Well, during this time, I’ve come to know a few nice people :) Sandra (Sandy in the bloglist to the right), Karro, Jonna, Luullie and Natta :) Well, I’ve knew who she was since a while back, but never really spoken with her, sadly, but that’s about to be made up for :D

Now I’ve got to be a little bit more social with Ewwe :) And I’m acctually longing for Natta to wake up (A) TeeHee :)
Oh, and Ewwe will probably do a guest appearence here soon (A)

Regards:

Friday, August 06, 2010

Regrets...

I totally regret the mistake I did today...
I wasn't angry or annoyed, I was sad, that's all. And now, even thou you tell me it's okey, I can't find anyway to make it up to you... I hope you know how sorry I am for making you believe that I was angry or annoyed... I don't even know how to become angry at you, just love you to god damn much <3 I hope you'll forgive me and allow me to make it up to you!
I really do love you, you know! <3<3<3

Regards:

Thursday, August 05, 2010

Fuck this...

If I don't get a new medication soon I'll get crazier than I already am...
Can't stan this... I can feel the difference so clear. And I don't want to be like this.

I'm going to sleep now, and I'll sleep until I feel better...

Regards:

Jerk...

Sorry... I've been a total jerk to doubt that you love me... I'm really sorry honey<3
Just that that is one of the things that scare me the most, you leaving me... It would kill me inside-out...

I hope that you know my dear, that I want to spend the coming years with you, no one else... Just you ! And if I ever change my mind I promise to let you know, trust me on that one!

Love you Emelie, more than you could ever imagine <3

Regards:

Wednesday, August 04, 2010

Anata no naka ni, watashi o korosu ushinau

At the moment I wish I was someone totally different...
My mind and temper is messing me up, awfully much...

I doubt what I know and what I can do. I doubt in myself.
But I know that much of it is because all effects of my medication has whored off.
I'm back to the short-tempered, stupid and annoyed person which has a serious problem with trusting people. And even thou I know it's just because of it, I can't ignore it or anything...

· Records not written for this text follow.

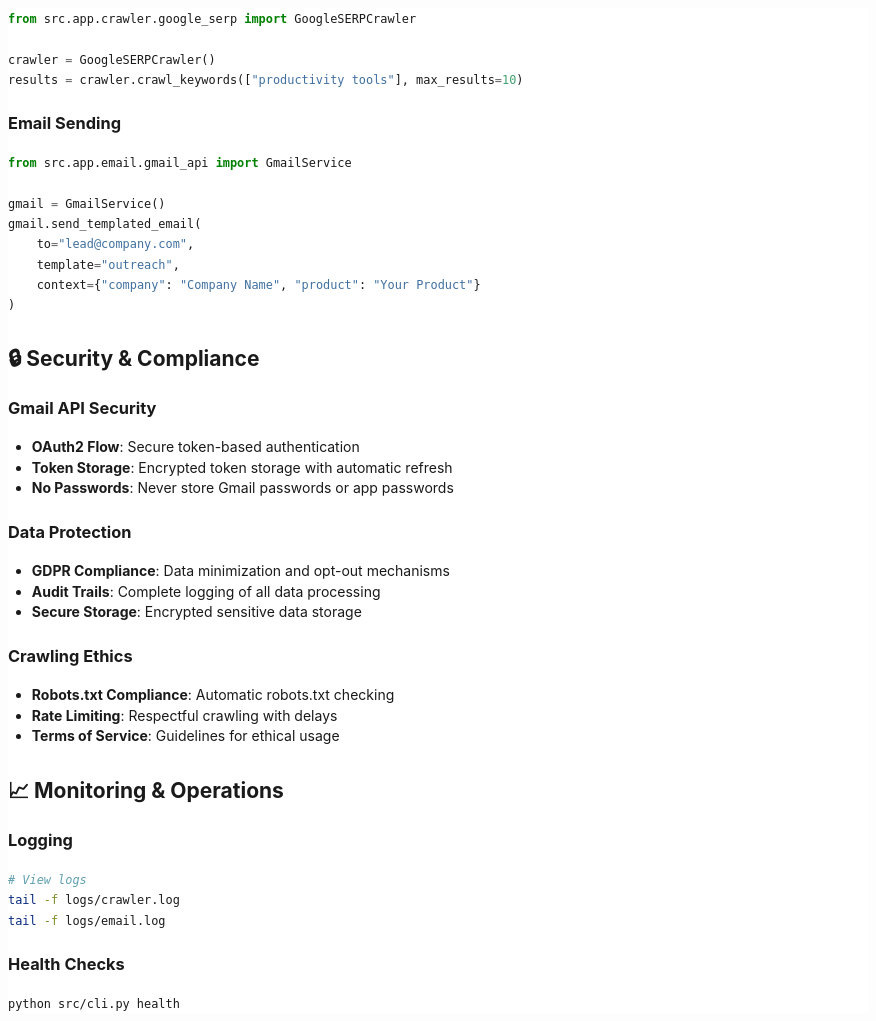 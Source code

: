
 ```python
from src.app.crawler.google_serp import GoogleSERPCrawler

crawler = GoogleSERPCrawler()
results = crawler.crawl_keywords(["productivity tools"], max_results=10)
```

### Email Sending

```python
from src.app.email.gmail_api import GmailService

gmail = GmailService()
gmail.send_templated_email(
    to="lead@company.com",
    template="outreach",
    context={"company": "Company Name", "product": "Your Product"}
)
```

## 🔒 Security & Compliance

### Gmail API Security
- **OAuth2 Flow**: Secure token-based authentication
- **Token Storage**: Encrypted token storage with automatic refresh
- **No Passwords**: Never store Gmail passwords or app passwords

### Data Protection
- **GDPR Compliance**: Data minimization and opt-out mechanisms
- **Audit Trails**: Complete logging of all data processing
- **Secure Storage**: Encrypted sensitive data storage

### Crawling Ethics
- **Robots.txt Compliance**: Automatic robots.txt checking
- **Rate Limiting**: Respectful crawling with delays
- **Terms of Service**: Guidelines for ethical usage

## 📈 Monitoring & Operations

### Logging
```bash
# View logs
tail -f logs/crawler.log
tail -f logs/email.log
```

### Health Checks
```bash
python src/cli.py health
```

Well, a doc is going to call me today and we'll discuss a new medication, probably Concerta or Ritalin.

Well fuck this now...

Honey... Anata no naka ni, watashi o korosu ushinau <3

Regards:

Monday, August 02, 2010

Not good...

Now I've spent almost 2 hours out in the rain... Thinking. Trying not to worry... But how can I not worry. You're not feeling good, not at all, and you don't want to tell me. Of course I worry. I love you.
Don't know what I should do, but at least I want to do something. Something to make you feel better. Told you you should have stayed here and not to go home, because if you would have stayed I would've hold you tight the whole night, telling you how much I love you an how much I care.

I hope you really do know that it doesn't matter what it's about, you still can talk to me, I'll listen, I'll always do.

Emelie Eng, I love you so much there is no way for me to describe it to you. I really do. There are things with you that I value more than anything, things with us. There are thoughts you've given me, and I'm so glad that someone has been able to give me those thought as I've never been able to imagine me do anything of it. Never thought I would either. But I really want to do these things with you, you, you and only you!